In 1872, Robert Holland Duell, a politician from New York, introduced a joint resolution in the US House of Representatives to return the land at Conestoga to the surviving descendants. The introduction of this bill sparked optimism about the future of the tribe. Some descendants in New York returned to the area, anticipating the return of the land. Catharine Benson, who was enumerated as Native on the 1880 census of York county, was one such person. While the bill died in committee and the land was never returned, she started a family and remained in the area. Her descendants were active participants in later efforts to recognize the tribe, and are enrolled as Conestoga-Susquehannock people to this day.

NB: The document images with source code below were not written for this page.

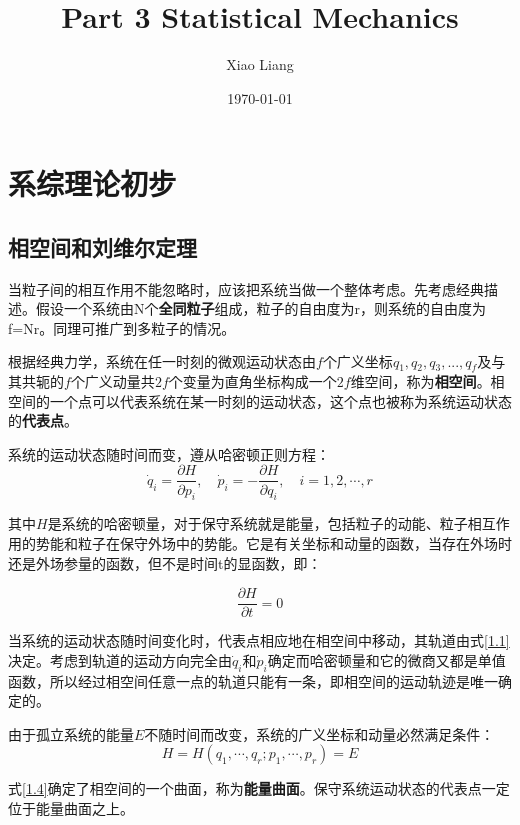 \documentclass[UTF8]{ctexart}
\title{Part 3 Statistical Mechanics}
\author{Xiao Liang}
\date{\today}
\newcommand{\firstsection}{\subsection}
\newcommand{\backdoc}{\normalsize}
\begin{document}
	\maketitle
	\tableofcontents
	\newpage
	\section{系综理论初步}
	\firstsection{相空间和刘维尔定理}
	
	\backdoc
	当粒子间的相互作用不能忽略时，应该把系统当做一个整体考虑。先考虑经典描述。假设一个系统由N个\textbf{全同粒子}组成，粒子的自由度为r，则系统的自由度为f=Nr。同理可推广到多粒子的情况。
	
	根据经典力学，系统在任一时刻的微观运动状态由$ f $个广义坐标$ q{_1},q{_2},q{_3},...,q{_f} $及与其共轭的$ f $个广义动量共$ 2f $个变量为直角坐标构成一个$ 2f $维空间，称为\textbf{相空间}。相空间的一个点可以代表系统在某一时刻的运动状态，这个点也被称为系统运动状态的\textbf{代表点}。
	
	系统的运动状态随时间而变，遵从哈密顿正则方程：
	\begin{equation}
	\dot{q}_{i}=\frac{\partial H}{\partial p_{i}}, \quad \dot{p}_{i}=-\frac{\partial H}{\partial q_{i}}, \quad i=1,2, \cdots, r\label{1.1}
	\end{equation}
	
	其中$ H $是系统的哈密顿量，对于保守系统就是能量，包括粒子的动能、粒子相互作用的势能和粒子在保守外场中的势能。它是有关坐标和动量的函数，当存在外场时还是外场参量的函数，但不是时间t的显函数，即：
	
	\begin{equation}
		\frac{\partial H}{\partial t}=0	
	\end{equation}
	
	当系统的运动状态随时间变化时，代表点相应地在相空间中移动，其轨道由式\ref{1.1}决定。考虑到轨道的运动方向完全由$ \dot{q}_{i} $和$ \dot{p}_{i} $确定而哈密顿量和它的微商又都是单值函数，所以经过相空间任意一点的轨道只能有一条，即相空间的运动轨迹是唯一确定的。
		
	由于孤立系统的能量$ E $不随时间而改变，系统的广义坐标和动量必然满足条件：
	\begin{equation}
	H=H\left(q_{1}, \cdots, q_{r} ; p_{1}, \cdots, p_{r}\right)=E\label{1.4}
	\end{equation}
	
	式\ref{1.4}确定了相空间的一个曲面，称为\textbf{能量曲面}。保守系统运动状态的代表点一定位于能量曲面之上。
	
\end{document}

Tragically, Peter Doxtater would pass away shortly after the introduction of this Joint Resolution. He lived long enough to see the effort fail, and joined the long list of Conestoga descendants who never lived to see the recognition of their survival.

Gallery:

The 1872 Joint Resolution:

Whereas, The Conestoga tribe of Indians, by the treaty made with William Penn, reserved to themselves the following tract of land situated in what is now known as the county of Lancaster, State of Pennsylvania, described as follows: "Extending from the mouth of Pequea Creek fourteen miles up the Susquehanna, measuring, by the course of the stream, to the neighborhood of Blue Rock, in Manor township, and extending back eastward up the Pequea Creek six miles, and continuing of that width at all points, thus making the east line of the tract of a serpentine course corresponding with the bends of the river;

Whereas, The said Conestoga Indians, after said treaty, occupied said reservation as owners until about the year when they were massacred by the whites. except a remnant of said tribe then with the Oneidas in the State of New York, and the said tribe never having parted in any way with their title to said reservation, either to the United States or the State of Pennsylvania, and the same is now occupied by various white persons, without color of title, to the exclusion of the survivors of said Conestoga Indians ; therefore, Resolved by the Senate and House of Representatives of the United States of America, in Congress assembled That the title to the tract of land hereinbefore described is hereby declared to be in the Conestoga tribe of Indians, and the survivors of said tribe are entitled to the possession and the free use and enjoyment of said lands ; and the Secretary of the Interior, and the Commissioner of Indian Affairs are here directed to take such steps as may be necessary to restore said lands to the possession of the survivors of said tribe and their descendants”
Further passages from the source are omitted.